Она уже хотела закрыть за собой балконную дверь, поэтому напоследок всмотрелась в прекрасную танцовщицу. Но вдруг та сама неожиданно подняла голову. Их глаза встретились, и Имир опешила от этого чистого и красивого взгляда, едва не запнувшись о порог балкона. К счастью, она крепко вцепилась в дверную ручку. Она надолго запомнит, что глаза незнакомки — ярко-голубые.
***
Весь следующий день миловидная танцовщица с голубыми глазами не выходила из мыслей Имир. Такое уже происходило: Имир могла засмотреться на симпатичную девушку и ещё какое-то время держать в уме воспоминания о ней. Уже в подростковом возрасте другие воспитанники приюта давали ей за глаза неприятные клички или просто докапывались с тупыми вопросами. Но Имир плевать хотела на них всех. Ну да, лесбиянка. А какое им дело? Она никому не должна отчитываться о своей личной жизни. Если Имир задавали какой-нибудь идиотский вопрос, она задавала точно такой же в ответ. Если человек был умный, он затыкался. Если не умный, то… ну, им с Имир точно не по пути. Ей в принципе было всё равно, кто там ей нравится, потому что на взаимность она никогда не рассчитывала, а жизнь её потрепала настолько, что нетрадиционная ориентация была действительно меньшей из её проблем. Имир больше всего ненавидела ложь. Особенно ложь самой себе. Поэтому ей было не так уж и сложно принять себя.
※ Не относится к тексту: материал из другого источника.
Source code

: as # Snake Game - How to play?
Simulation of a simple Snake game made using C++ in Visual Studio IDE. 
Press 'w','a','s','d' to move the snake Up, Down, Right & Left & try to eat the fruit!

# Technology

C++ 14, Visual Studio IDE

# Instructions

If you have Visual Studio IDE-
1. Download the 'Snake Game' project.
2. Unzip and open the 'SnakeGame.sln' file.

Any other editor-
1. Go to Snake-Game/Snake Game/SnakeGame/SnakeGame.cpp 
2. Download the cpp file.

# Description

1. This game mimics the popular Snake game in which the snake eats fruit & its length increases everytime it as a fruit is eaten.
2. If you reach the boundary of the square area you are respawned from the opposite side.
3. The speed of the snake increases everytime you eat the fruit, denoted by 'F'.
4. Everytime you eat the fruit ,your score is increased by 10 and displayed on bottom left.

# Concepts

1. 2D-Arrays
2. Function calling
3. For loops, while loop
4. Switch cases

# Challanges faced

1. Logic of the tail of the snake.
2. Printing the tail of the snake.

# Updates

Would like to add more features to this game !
Но та девушка… Имир наблюдала за ней следующим вечером после их первой «встречи» и подмечала, что танцовщица не только прекрасна и добродушна, но ещё и усидчива. Имир заметила слаженность и гармонию в её танце: сначала определённое количество шагов в одну сторону, затем в другую, потом — поворот, хлопки руками и ещё много чего. И всё это — с искренней страстью, какая и подобает танцу фламенко. Головой Имир понимает, что её танец — результат долгой и старательной работы, но её эмоции не могут успокоиться на этом. Она просто поражена! Наверное, это и есть влюблённость. Нелогичная и спонтанная, оттого и бессмысленная. Имир не знает и не может знать всего наверняка. Очевидно, есть какие-то причины, почему незнакомая танцовщица её заворожила. Вероятно, та девушка — просто искусная актриса, а Имир купилась на её игру. Да и почему та танцовщица должна выбрать конкретно её, а не какого-нибудь паренька из своей же школы? У Имир трудный характер, мутное прошлое и, вероятно, ещё и проблемы со здоровьем. Это если предположить, что незнакомку в принципе интересуют женщины.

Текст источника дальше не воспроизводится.